Hanjo und ich haben beschlossen, uns nochmal einen Strand anzugucken und geworden ist es „Rabbit Island“. Circa eine halbe Stunde aus der Stadt heraus gibt es eine kleine Halbinsel. Wir waren fast die einzigen am Strand und haben sogar ein winziges Stückchen blauen Himmel entdeckt 😀

Übernachtet wird auf dem Campingplatz „Kina Recreation Reserve“, der ebenfalls am Strand liegt.

Südinsel Tag 3: Marlborough Sounds & Picton

Heute Morgen hat unser Wecker schon um 6 Uhr geklingelt und pünktlich um 6.30 Uhr standen wir dann am Frühstücksbuffet – die allerersten Gäste.. ich glaube, das ist mir auch noch nie passiert 😀 Aber dadurch, dass wir so überaus pünktlich waren, war alles noch unberührt und grade aufgedeckt. Das Frühstück war sowieso der Hammer (man schätzt es ja auch gleich tausend mal mehr wert wenn man so einen Luxus lange nicht mehr hatte 😉 ) und Hanjo und ich haben einfach eine ganze Stunde gefrühstückt 😀

Um halb acht sind wir dann zu der Interislander Fähre gefahren, wurden eingecheckt und um neun ging die Fahrt durch die Marlborough Sounds und die Cook Strait von Wellington nach Picton los. Insgesamt dauert die Fahrt ca. 3 Stunden. Obwohl es verhältnismäßig ziemlich ruhig war, haben die paar Wellen schon gereicht, dass ich seekrank wurde. Daher habe ich fast die ganze Zeit geschlafen – das ist der Vorteil wenn man das Talent hat auf Knopfdruck einschlafen zu können und einfach alle Probleme ignorieren kann 😀

In Picton angekommen sind wir erst einmal durch die Fußgängerzone geschlendert …

…und haben dann beschlossen zu Bob’s Bay zu wandern. Das sind ca. 1 Stunde Hin- und Rückweg inklusive Fotostopps; denn die muss man unbedingt einlegen, die Fjordlandschaft ist so unfassbar beeindruckend – obwohl das Wetter hier eher nicht so gut ist. Dabei haben wir sogar ganz viel Robben im Fjord gesehen.. so süß!!

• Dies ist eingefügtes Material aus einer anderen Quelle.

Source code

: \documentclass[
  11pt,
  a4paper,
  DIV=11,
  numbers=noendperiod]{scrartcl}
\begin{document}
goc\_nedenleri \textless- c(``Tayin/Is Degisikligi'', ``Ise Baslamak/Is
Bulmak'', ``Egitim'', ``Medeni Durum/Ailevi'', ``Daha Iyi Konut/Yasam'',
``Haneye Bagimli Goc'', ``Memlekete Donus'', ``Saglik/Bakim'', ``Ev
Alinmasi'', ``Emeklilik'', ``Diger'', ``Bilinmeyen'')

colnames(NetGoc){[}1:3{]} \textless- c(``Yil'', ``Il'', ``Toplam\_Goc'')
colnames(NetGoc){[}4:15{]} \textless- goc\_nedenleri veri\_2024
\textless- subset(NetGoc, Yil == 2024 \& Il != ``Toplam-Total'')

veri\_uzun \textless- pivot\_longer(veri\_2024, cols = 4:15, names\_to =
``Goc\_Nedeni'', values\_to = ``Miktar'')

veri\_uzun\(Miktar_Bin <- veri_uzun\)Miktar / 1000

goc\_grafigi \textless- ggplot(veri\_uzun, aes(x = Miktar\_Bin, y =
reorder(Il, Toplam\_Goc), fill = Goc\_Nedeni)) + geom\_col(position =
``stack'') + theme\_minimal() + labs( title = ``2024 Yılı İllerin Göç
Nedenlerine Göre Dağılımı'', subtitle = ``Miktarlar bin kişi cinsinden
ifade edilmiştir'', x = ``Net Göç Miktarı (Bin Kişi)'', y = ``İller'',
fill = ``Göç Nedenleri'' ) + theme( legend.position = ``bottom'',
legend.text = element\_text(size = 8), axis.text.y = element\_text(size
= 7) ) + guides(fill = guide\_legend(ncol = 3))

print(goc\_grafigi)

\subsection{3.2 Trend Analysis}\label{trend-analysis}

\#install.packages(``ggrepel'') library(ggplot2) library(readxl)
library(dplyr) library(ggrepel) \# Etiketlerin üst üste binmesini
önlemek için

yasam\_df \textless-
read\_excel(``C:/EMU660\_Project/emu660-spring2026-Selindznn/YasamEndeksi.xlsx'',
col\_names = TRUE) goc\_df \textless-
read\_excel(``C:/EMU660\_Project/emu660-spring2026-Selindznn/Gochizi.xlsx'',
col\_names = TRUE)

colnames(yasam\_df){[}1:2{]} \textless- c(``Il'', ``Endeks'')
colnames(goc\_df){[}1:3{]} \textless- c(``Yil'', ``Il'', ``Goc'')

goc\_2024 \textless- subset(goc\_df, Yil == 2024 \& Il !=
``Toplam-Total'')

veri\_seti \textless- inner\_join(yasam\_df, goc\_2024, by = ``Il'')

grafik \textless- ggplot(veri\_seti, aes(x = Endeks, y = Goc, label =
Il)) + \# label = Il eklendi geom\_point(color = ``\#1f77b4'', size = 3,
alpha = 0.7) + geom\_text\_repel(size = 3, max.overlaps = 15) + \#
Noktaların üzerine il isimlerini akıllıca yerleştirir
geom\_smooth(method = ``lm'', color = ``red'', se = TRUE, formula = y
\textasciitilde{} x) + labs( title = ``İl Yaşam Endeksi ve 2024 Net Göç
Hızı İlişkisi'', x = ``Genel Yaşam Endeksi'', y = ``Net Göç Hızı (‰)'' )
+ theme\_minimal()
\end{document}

Danach wollten wir eigentlich nur schnell einen Kaffee trinken gehen, haben dann aber einen alten Herren aus Lübeck kennengelernt. Er ist 1980 mit seiner Familie nach Neuseeland ausgewandert. Und das allerwitzigste: er hat damals in Bad Oldesloe gearbeitet. Heute arbeitet er als Reiseführer für deutsche Touristen in Neuseeland und lebt in Picton. 2 1/2 Stunden haben wir uns unterhalten und er hat uns unzählige Insidertipps für unsere Reise mitgegeben und uns sogar angeboten auf seinem Grundstück mit unserem Auto zu übernachten, falls unser kostenloser Campingplatz (den wir uns vorher ausgeguckt haben) bereits voll sein sollte.

Da das Wetter immer schlechter wurde haben wir uns dann auf den Weg zum Campingplatz gemacht und können nun leider nicht mehr kochen, da hier gefühlte Orkanböen durch die Gegend wehen! 😀 Wir haben uns jetzt ins Auto verkrochen und werden später ein typisch deutsches Abendbrot (nämlich Brot mit Aufschnitt) essen, ist ja auch ganz gut eigentlich.

Morgen früh geht es für uns weiter nach Nelson und darauf den Tag in den Abel Tasman Nationalpark – mit hoffentlich besserem Wetter!